According to Bitcoin Magazine, Schwab’s new service allows customers to trade Bitcoin directly, broadening access beyond ETFs and crypto-linked products. For the market, the move is significant not because it changes Bitcoin’s fundamentals overnight, but because it expands the rails for 'institutional demand' and everyday brokerage users who prefer regulated, familiar venues over dedicated crypto exchanges.
The debut arrives amid a mounting political push in Washington to clarify how digital assets are regulated. Rep. French Hill, chair of the House Financial Services Committee, said in an interview with Fox that the “Bitcoin Clarity Act” has the votes needed to pass. Referencing momentum behind the bill, Hill suggested Washington is moving quickly toward a framework that could deliver 'regulatory clarity' for the U.S. crypto market—an issue the industry has long argued is essential for deeper participation by banks, asset managers, and conservative allocators.
On the Senate side, Sen. Cynthia Lummis told Fox Business that a companion “Clarity” bill is expected to be brought to the Senate floor in July. The proposals broadly aim to define market oversight responsibilities for U.S. regulators and set clearer rules for digital asset market structure, an area that has remained fragmented amid overlapping jurisdictional claims and enforcement-led policy making.

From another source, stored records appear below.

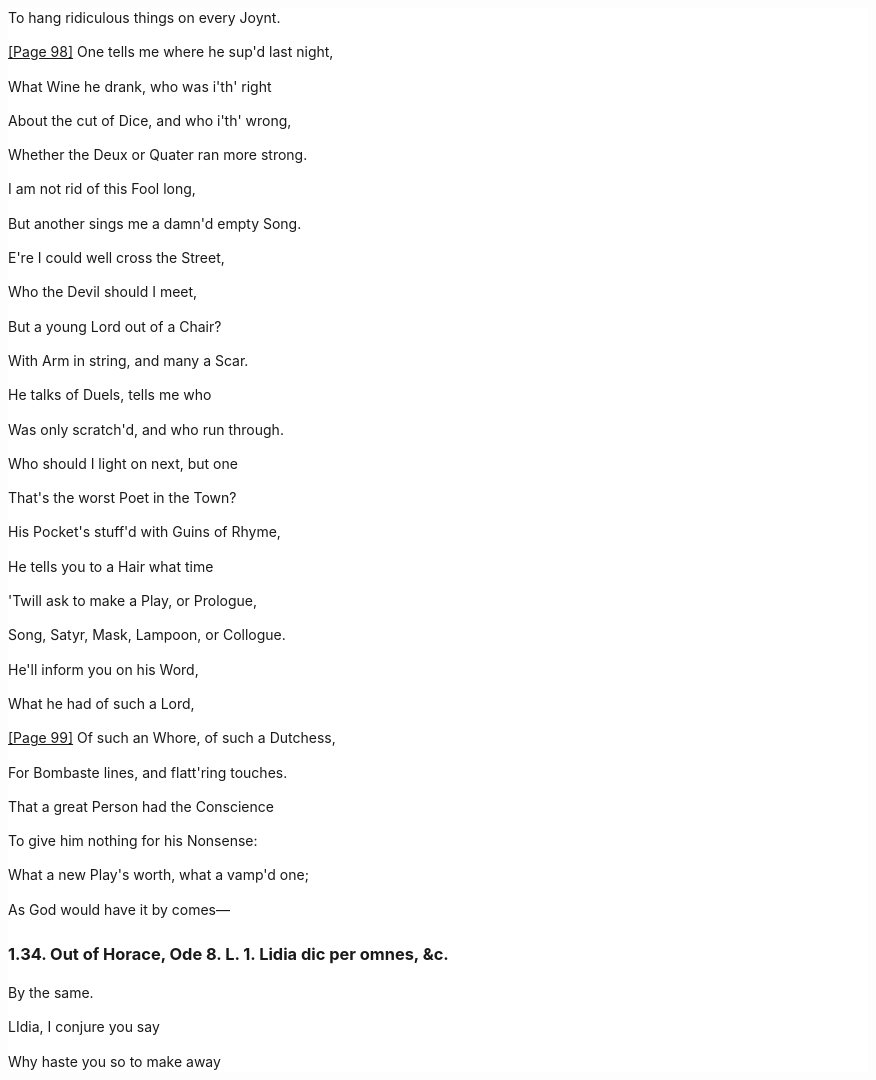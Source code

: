 To hang ridiculous things on every Joynt.

[[Page 98]](http://eebo.chadwyck.com/downloadtiff?vid=93149&page=60) One tells
me where he sup'd last night,

What Wine he drank, who was i'th' right

About the cut of Dice, and who i'th' wrong,

Whether the Deux or Quater ran more strong.

I am not rid of this Fool long,

But another sings me a damn'd empty Song.

E're I could well cross the Street,

Who the Devil should I meet,

But a young Lord out of a Chair?

With Arm in string, and many a Scar.

He talks of Duels, tells me who

Was only scratch'd, and who run through.

Who should I light on next, but one

That's the worst Poet in the Town?

His Pocket's stuff'd with Guins of Rhyme,

He tells you to a Hair what time

'Twill ask to make a Play, or Prologue,

Song, Satyr, Mask, Lampoon, or Collogue.

He'll inform you on his Word,

What he had of such a Lord,

[[Page 99]](http://eebo.chadwyck.com/downloadtiff?vid=93149&page=60) Of such
an Whore, of such a Dutchess,

For Bombaste lines, and flatt'ring touches.

That a great Person had the Conscience

To give him nothing for his Nonsense:

What a new Play's worth, what a vamp'd one;

As God would have it by comes—

### 1.34. Out of Horace, Ode 8\. L. 1\. Lidia dic per omnes, &c.

By the same.

LIdia, I conjure you say

Why haste you so to make away
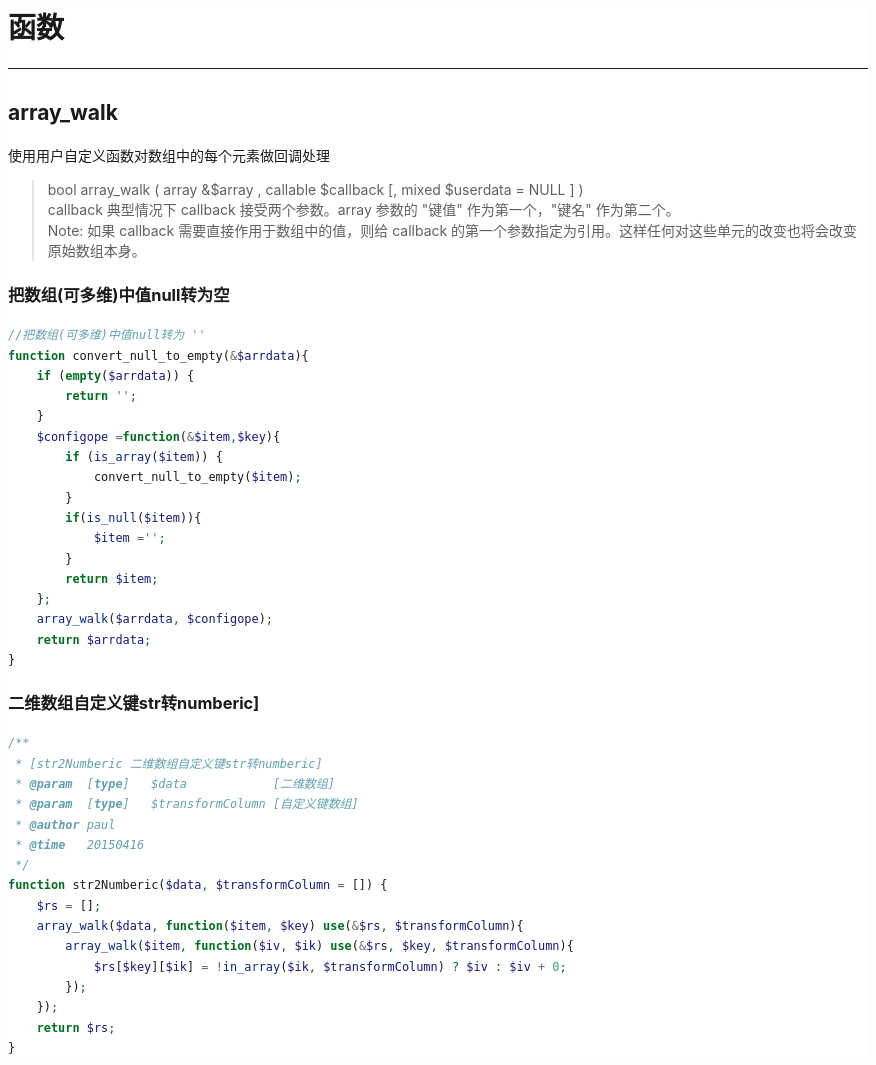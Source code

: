 # 函数

---
## array_walk
使用用户自定义函数对数组中的每个元素做回调处理  
>bool array_walk ( array &$array , callable $callback [, mixed $userdata = NULL ] )  
>callback
典型情况下 callback 接受两个参数。array 参数的 "键值" 作为第一个，"键名" 作为第二个。  
>Note:
如果 callback 需要直接作用于数组中的值，则给 callback 的第一个参数指定为引用。这样任何对这些单元的改变也将会改变原始数组本身。


### 把数组(可多维)中值null转为空
```php
//把数组(可多维)中值null转为 ''
function convert_null_to_empty(&$arrdata){
    if (empty($arrdata)) {
        return '';
    }
    $configope =function(&$item,$key){
        if (is_array($item)) {
            convert_null_to_empty($item);
        }
        if(is_null($item)){
            $item ='';
        }
        return $item;
    };
    array_walk($arrdata, $configope);
    return $arrdata;
}
```

### 二维数组自定义键str转numberic]
```php
/**
 * [str2Numberic 二维数组自定义键str转numberic]
 * @param  [type]   $data            [二维数组]
 * @param  [type]   $transformColumn [自定义键数组]
 * @author paul
 * @time   20150416
 */
function str2Numberic($data, $transformColumn = []) {
	$rs = [];
	array_walk($data, function($item, $key) use(&$rs, $transformColumn){
		array_walk($item, function($iv, $ik) use(&$rs, $key, $transformColumn){
			$rs[$key][$ik] = !in_array($ik, $transformColumn) ? $iv : $iv + 0;
		});
	});
	return $rs;
}
```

While policy headlines leaned constructive, prices weakened. Bitcoin fell below $61,000 and later briefly dipped under $60,000, according to OKX data cited by PANews. Ethereum (ETH) also slipped below $1,600, trading around $1,599.99—an area many short-term traders treat as a sentiment line, though the day’s decline remained relatively moderate.
On-chain and derivatives activity pointed to risk-off positioning. Whale Alert reported that 1,000 BTC—worth roughly $61 million at the time—was transferred from an unknown wallet to Coinbase, a move traders often monitor for potential sell-side intent when coins move onto centralized exchanges. Separately, Lookonchain data cited by Odaily indicated a large trader closed an 800 BTC long position as Bitcoin broke below $61,000, realizing an estimated loss of about $1.26 million on a position valued near $48.8 million.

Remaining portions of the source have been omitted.